Lunedì mattina, poco prima dello sciopero, linea 85 da Colosseo a Piazza Venezia.
L’autobus è già pieno, non ci starebbe dentro neanche uno spillo. Una signora fa di tutto per salire, spinge mia sorella, la soffoca quasi, ma le porte non si chiudono. Allora lei spinge anche le porte, le tira, dopo cinque minuti riesce a farla chiudere. Io devo scendere alla fermata successiva.
- Signora, scusi, devo scendere.
- Eh non si può, non si aprono le porte.
- Se si sposta, magari, mi fa scendere. Devo scendere.
(come le hai fatte chiudere ora le apri, penso, mentre trattengo a stento la voglia di urlare.)
- Ma non si aprono. Niente, scende alla prossima, tanto è lo stesso.
- No che non è lo stesso!
Insomma la signora decide che io scendo alla sua fermata, perché le scoccia spostarsi. Uso privato del mezzo pubblico.
Martedì sera, linea 117 da Piazza Venezia a Colosseo.
Il 117 è un autobus piccolissimo, con una porta d’ingresso grande come quella di una stanza. C’è una signora sulla porta, sulla settantina, sbarra l’ingresso.

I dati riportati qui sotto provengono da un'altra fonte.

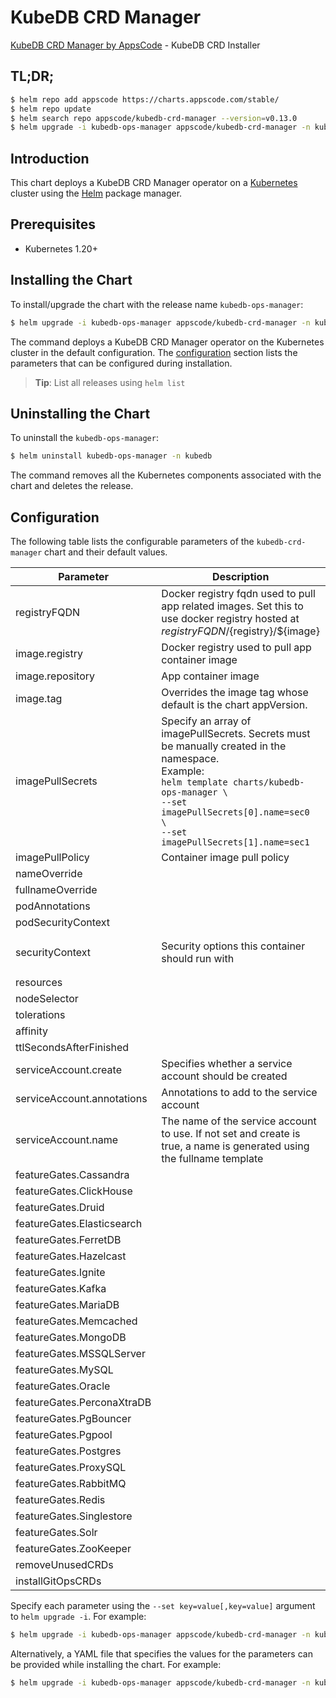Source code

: # KubeDB CRD Manager

[KubeDB CRD Manager by AppsCode](https://github.com/kubedb) - KubeDB CRD Installer

## TL;DR;

```bash
$ helm repo add appscode https://charts.appscode.com/stable/
$ helm repo update
$ helm search repo appscode/kubedb-crd-manager --version=v0.13.0
$ helm upgrade -i kubedb-ops-manager appscode/kubedb-crd-manager -n kubedb --create-namespace --version=v0.13.0
```

## Introduction

This chart deploys a KubeDB CRD Manager operator on a [Kubernetes](http://kubernetes.io) cluster using the [Helm](https://helm.sh) package manager.

## Prerequisites

- Kubernetes 1.20+

## Installing the Chart

To install/upgrade the chart with the release name `kubedb-ops-manager`:

```bash
$ helm upgrade -i kubedb-ops-manager appscode/kubedb-crd-manager -n kubedb --create-namespace --version=v0.13.0
```

The command deploys a KubeDB CRD Manager operator on the Kubernetes cluster in the default configuration. The [configuration](#configuration) section lists the parameters that can be configured during installation.

> **Tip**: List all releases using `helm list`

## Uninstalling the Chart

To uninstall the `kubedb-ops-manager`:

```bash
$ helm uninstall kubedb-ops-manager -n kubedb
```

The command removes all the Kubernetes components associated with the chart and deletes the release.

## Configuration

The following table lists the configurable parameters of the `kubedb-crd-manager` chart and their default values.

|         Parameter          |                                                                                                                   Description                                                                                                                   |                                                                    Default                                                                     |
|----------------------------|-------------------------------------------------------------------------------------------------------------------------------------------------------------------------------------------------------------------------------------------------|------------------------------------------------------------------------------------------------------------------------------------------------|
| registryFQDN               | Docker registry fqdn used to pull app related images. Set this to use docker registry hosted at ${registryFQDN}/${registry}/${image}                                                                                                            | <code>ghcr.io</code>                                                                                                                           |
| image.registry             | Docker registry used to pull app container image                                                                                                                                                                                                | <code>kubedb</code>                                                                                                                            |
| image.repository           | App container image                                                                                                                                                                                                                             | <code>kubedb-crd-manager</code>                                                                                                                |
| image.tag                  | Overrides the image tag whose default is the chart appVersion.                                                                                                                                                                                  | <code>""</code>                                                                                                                                |
| imagePullSecrets           | Specify an array of imagePullSecrets. Secrets must be manually created in the namespace. <br> Example: <br> `helm template charts/kubedb-ops-manager \` <br> `--set imagePullSecrets[0].name=sec0 \` <br> `--set imagePullSecrets[1].name=sec1` | <code>[]</code>                                                                                                                                |
| imagePullPolicy            | Container image pull policy                                                                                                                                                                                                                     | <code>IfNotPresent</code>                                                                                                                      |
| nameOverride               |                                                                                                                                                                                                                                                 | <code>""</code>                                                                                                                                |
| fullnameOverride           |                                                                                                                                                                                                                                                 | <code>""</code>                                                                                                                                |
| podAnnotations             |                                                                                                                                                                                                                                                 | <code>{}</code>                                                                                                                                |
| podSecurityContext         |                                                                                                                                                                                                                                                 | <code>{}</code>                                                                                                                                |
| securityContext            | Security options this container should run with                                                                                                                                                                                                 | <code>{"allowPrivilegeEscalation":false,"capabilities":{"drop":["ALL"]},"runAsNonRoot":true,"seccompProfile":{"type":"RuntimeDefault"}}</code> |
| resources                  |                                                                                                                                                                                                                                                 | <code>{}</code>                                                                                                                                |
| nodeSelector               |                                                                                                                                                                                                                                                 | <code>{}</code>                                                                                                                                |
| tolerations                |                                                                                                                                                                                                                                                 | <code>[]</code>                                                                                                                                |
| affinity                   |                                                                                                                                                                                                                                                 | <code>{}</code>                                                                                                                                |
| ttlSecondsAfterFinished    |                                                                                                                                                                                                                                                 | <code>120</code>                                                                                                                               |
| serviceAccount.create      | Specifies whether a service account should be created                                                                                                                                                                                           | <code>true</code>                                                                                                                              |
| serviceAccount.annotations | Annotations to add to the service account                                                                                                                                                                                                       | <code>{}</code>                                                                                                                                |
| serviceAccount.name        | The name of the service account to use. If not set and create is true, a name is generated using the fullname template                                                                                                                          | <code></code>                                                                                                                                  |
| featureGates.Cassandra     |                                                                                                                                                                                                                                                 | <code>false</code>                                                                                                                             |
| featureGates.ClickHouse    |                                                                                                                                                                                                                                                 | <code>false</code>                                                                                                                             |
| featureGates.Druid         |                                                                                                                                                                                                                                                 | <code>false</code>                                                                                                                             |
| featureGates.Elasticsearch |                                                                                                                                                                                                                                                 | <code>false</code>                                                                                                                             |
| featureGates.FerretDB      |                                                                                                                                                                                                                                                 | <code>false</code>                                                                                                                             |
| featureGates.Hazelcast     |                                                                                                                                                                                                                                                 | <code>false</code>                                                                                                                             |
| featureGates.Ignite        |                                                                                                                                                                                                                                                 | <code>false</code>                                                                                                                             |
| featureGates.Kafka         |                                                                                                                                                                                                                                                 | <code>false</code>                                                                                                                             |
| featureGates.MariaDB       |                                                                                                                                                                                                                                                 | <code>false</code>                                                                                                                             |
| featureGates.Memcached     |                                                                                                                                                                                                                                                 | <code>false</code>                                                                                                                             |
| featureGates.MongoDB       |                                                                                                                                                                                                                                                 | <code>false</code>                                                                                                                             |
| featureGates.MSSQLServer   |                                                                                                                                                                                                                                                 | <code>false</code>                                                                                                                             |
| featureGates.MySQL         |                                                                                                                                                                                                                                                 | <code>false</code>                                                                                                                             |
| featureGates.Oracle        |                                                                                                                                                                                                                                                 | <code>false</code>                                                                                                                             |
| featureGates.PerconaXtraDB |                                                                                                                                                                                                                                                 | <code>false</code>                                                                                                                             |
| featureGates.PgBouncer     |                                                                                                                                                                                                                                                 | <code>false</code>                                                                                                                             |
| featureGates.Pgpool        |                                                                                                                                                                                                                                                 | <code>false</code>                                                                                                                             |
| featureGates.Postgres      |                                                                                                                                                                                                                                                 | <code>false</code>                                                                                                                             |
| featureGates.ProxySQL      |                                                                                                                                                                                                                                                 | <code>false</code>                                                                                                                             |
| featureGates.RabbitMQ      |                                                                                                                                                                                                                                                 | <code>false</code>                                                                                                                             |
| featureGates.Redis         |                                                                                                                                                                                                                                                 | <code>false</code>                                                                                                                             |
| featureGates.Singlestore   |                                                                                                                                                                                                                                                 | <code>false</code>                                                                                                                             |
| featureGates.Solr          |                                                                                                                                                                                                                                                 | <code>false</code>                                                                                                                             |
| featureGates.ZooKeeper     |                                                                                                                                                                                                                                                 | <code>false</code>                                                                                                                             |
| removeUnusedCRDs           |                                                                                                                                                                                                                                                 | <code>false</code>                                                                                                                             |
| installGitOpsCRDs          |                                                                                                                                                                                                                                                 | <code>false</code>                                                                                                                             |


Specify each parameter using the `--set key=value[,key=value]` argument to `helm upgrade -i`. For example:

```bash
$ helm upgrade -i kubedb-ops-manager appscode/kubedb-crd-manager -n kubedb --create-namespace --version=v0.13.0 --set registryFQDN=ghcr.io
```

Alternatively, a YAML file that specifies the values for the parameters can be provided while
installing the chart. For example:

```bash
$ helm upgrade -i kubedb-ops-manager appscode/kubedb-crd-manager -n kubedb --create-namespace --version=v0.13.0 --values values.yaml
```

- Scusi signora, mi fa salire per favore?
La signora non si muove.
- Scusi signora, mi fa salire per favore?
La signora continua a non muoversi.
- Scusi signora, mi fa salire per favore?
La signora continua a ostruire il passaggio, anche se dietro ha tutto lo spazio del mondo. Allora cerco di farmi spazio e salire comunque.
- Guardi che così mi fa cadere – dice la signora.
- Senta, io devo salire, se si sposta e mi lascia entrare non faccio cadere nessuno.
Insomma, alla fine riesco a salire.
- Dove va quest’autobus? – mi chiede la signora. Ma che si prendono gli autobus scatola chiusa?
- A San Giovanni.
- Ah. E ora gira da Cavour?
- No va a Colosseo.
- E perché non gira da Cavour?
- Perché fa questo percorso.
- Ah. Ma dove va quest’autobus? – richiede la signora.
- A San Giovanni.
- Ah. E ora gira da Cavour?
- No va a Colosseo.
- E perché non gira da Cavour?
- Perché fa questo percorso.
- Ma dove porta questo autobus?
- A San Giovanni.
- Ah. E ora gira da Cavour?
- No va a Colosseo.
- E perché non gira da Cavour?
- Perché fa questo percorso.
- Ma ormai che è qua, no può girare da Cavour? Perché deve andare di qua?
- Senta signora, io adesso devo scendere. Mi fa passare?
La signora non si muove.
- Signora, devo scendere, scusi, mi lascia passare?
La signora rimane ferma ma riprende:
- Ma quest’autobus dove va?
Alla fine riesco a scendere e posso tornare a casa. Ma ancora non ho capito perché si effettuino questi sequestri estemporanei di persona e per quale oscuro motivo si prende un autobus senza sapere dove va e non si scende nemmeno quando si capisce che sta andando nella direzione opposta alla nostra.